┌─ SUPPLIED RECORDS
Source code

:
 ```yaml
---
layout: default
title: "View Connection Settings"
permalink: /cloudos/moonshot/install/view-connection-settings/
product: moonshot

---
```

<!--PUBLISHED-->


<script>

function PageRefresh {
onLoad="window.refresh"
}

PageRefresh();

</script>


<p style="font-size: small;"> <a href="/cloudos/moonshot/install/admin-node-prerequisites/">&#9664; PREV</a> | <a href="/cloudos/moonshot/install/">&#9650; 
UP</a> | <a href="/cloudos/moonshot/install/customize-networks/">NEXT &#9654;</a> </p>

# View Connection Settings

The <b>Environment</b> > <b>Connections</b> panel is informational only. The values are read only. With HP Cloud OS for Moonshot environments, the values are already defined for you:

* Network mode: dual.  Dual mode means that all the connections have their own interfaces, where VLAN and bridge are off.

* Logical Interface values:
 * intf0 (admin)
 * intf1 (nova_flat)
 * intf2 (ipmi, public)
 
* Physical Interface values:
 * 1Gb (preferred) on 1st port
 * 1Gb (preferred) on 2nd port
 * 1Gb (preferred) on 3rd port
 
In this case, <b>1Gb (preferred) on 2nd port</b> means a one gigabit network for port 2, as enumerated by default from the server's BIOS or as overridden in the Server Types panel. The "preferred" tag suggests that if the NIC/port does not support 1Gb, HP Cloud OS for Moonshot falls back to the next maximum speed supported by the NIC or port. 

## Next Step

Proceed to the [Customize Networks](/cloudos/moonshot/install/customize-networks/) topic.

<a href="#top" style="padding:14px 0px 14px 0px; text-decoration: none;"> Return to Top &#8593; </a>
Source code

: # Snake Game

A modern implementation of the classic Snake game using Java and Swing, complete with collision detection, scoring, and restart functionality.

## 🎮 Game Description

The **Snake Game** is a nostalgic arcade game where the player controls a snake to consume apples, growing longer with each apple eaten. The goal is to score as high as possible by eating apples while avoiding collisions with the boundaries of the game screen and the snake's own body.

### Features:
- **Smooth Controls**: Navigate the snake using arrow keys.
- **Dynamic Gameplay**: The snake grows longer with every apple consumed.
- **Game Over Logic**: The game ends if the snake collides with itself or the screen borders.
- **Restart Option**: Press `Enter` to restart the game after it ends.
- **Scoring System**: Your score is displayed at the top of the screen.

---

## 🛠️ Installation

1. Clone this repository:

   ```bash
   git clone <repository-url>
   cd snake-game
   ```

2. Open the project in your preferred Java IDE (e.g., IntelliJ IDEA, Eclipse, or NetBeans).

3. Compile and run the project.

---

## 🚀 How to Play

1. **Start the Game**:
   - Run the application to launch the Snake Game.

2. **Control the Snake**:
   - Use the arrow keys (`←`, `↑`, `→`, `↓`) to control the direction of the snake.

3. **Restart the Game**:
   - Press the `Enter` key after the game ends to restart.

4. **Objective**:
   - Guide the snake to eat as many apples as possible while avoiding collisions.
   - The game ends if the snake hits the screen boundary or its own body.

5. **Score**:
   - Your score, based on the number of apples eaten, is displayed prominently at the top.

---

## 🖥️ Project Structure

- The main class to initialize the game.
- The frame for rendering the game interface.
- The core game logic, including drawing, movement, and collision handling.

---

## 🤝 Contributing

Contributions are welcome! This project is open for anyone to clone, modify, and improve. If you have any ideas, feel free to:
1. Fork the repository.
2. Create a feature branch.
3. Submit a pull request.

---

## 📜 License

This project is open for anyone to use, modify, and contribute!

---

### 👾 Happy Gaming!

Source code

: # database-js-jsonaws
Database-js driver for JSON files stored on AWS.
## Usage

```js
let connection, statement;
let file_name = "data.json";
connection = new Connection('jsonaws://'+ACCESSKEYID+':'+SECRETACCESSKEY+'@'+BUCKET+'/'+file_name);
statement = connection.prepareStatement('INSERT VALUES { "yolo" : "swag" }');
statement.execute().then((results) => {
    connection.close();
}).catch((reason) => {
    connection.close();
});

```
└─
■ AIM OF THE EXERCISE:
Give back exactly the lines above, from the line containing "- **Dynamic Gameplay**: The" through the line containing "3. **Restart the", with both end lines and nothing more.

■ YOUR RESPONSE:
- **Dynamic Gameplay**: The snake grows longer with every apple consumed.
- **Game Over Logic**: The game ends if the snake collides with itself or the screen borders.
- **Restart Option**: Press `Enter` to restart the game after it ends.
- **Scoring System**: Your score is displayed at the top of the screen.

---

## 🛠️ Installation

1. Clone this repository:

   ```bash
   git clone <repository-url>
   cd snake-game
   ```

2. Open the project in your preferred Java IDE (e.g., IntelliJ IDEA, Eclipse, or NetBeans).

3. Compile and run the project.

---

## 🚀 How to Play

1. **Start the Game**:
   - Run the application to launch the Snake Game.

2. **Control the Snake**:
   - Use the arrow keys (`←`, `↑`, `→`, `↓`) to control the direction of the snake.

3. **Restart the Game**:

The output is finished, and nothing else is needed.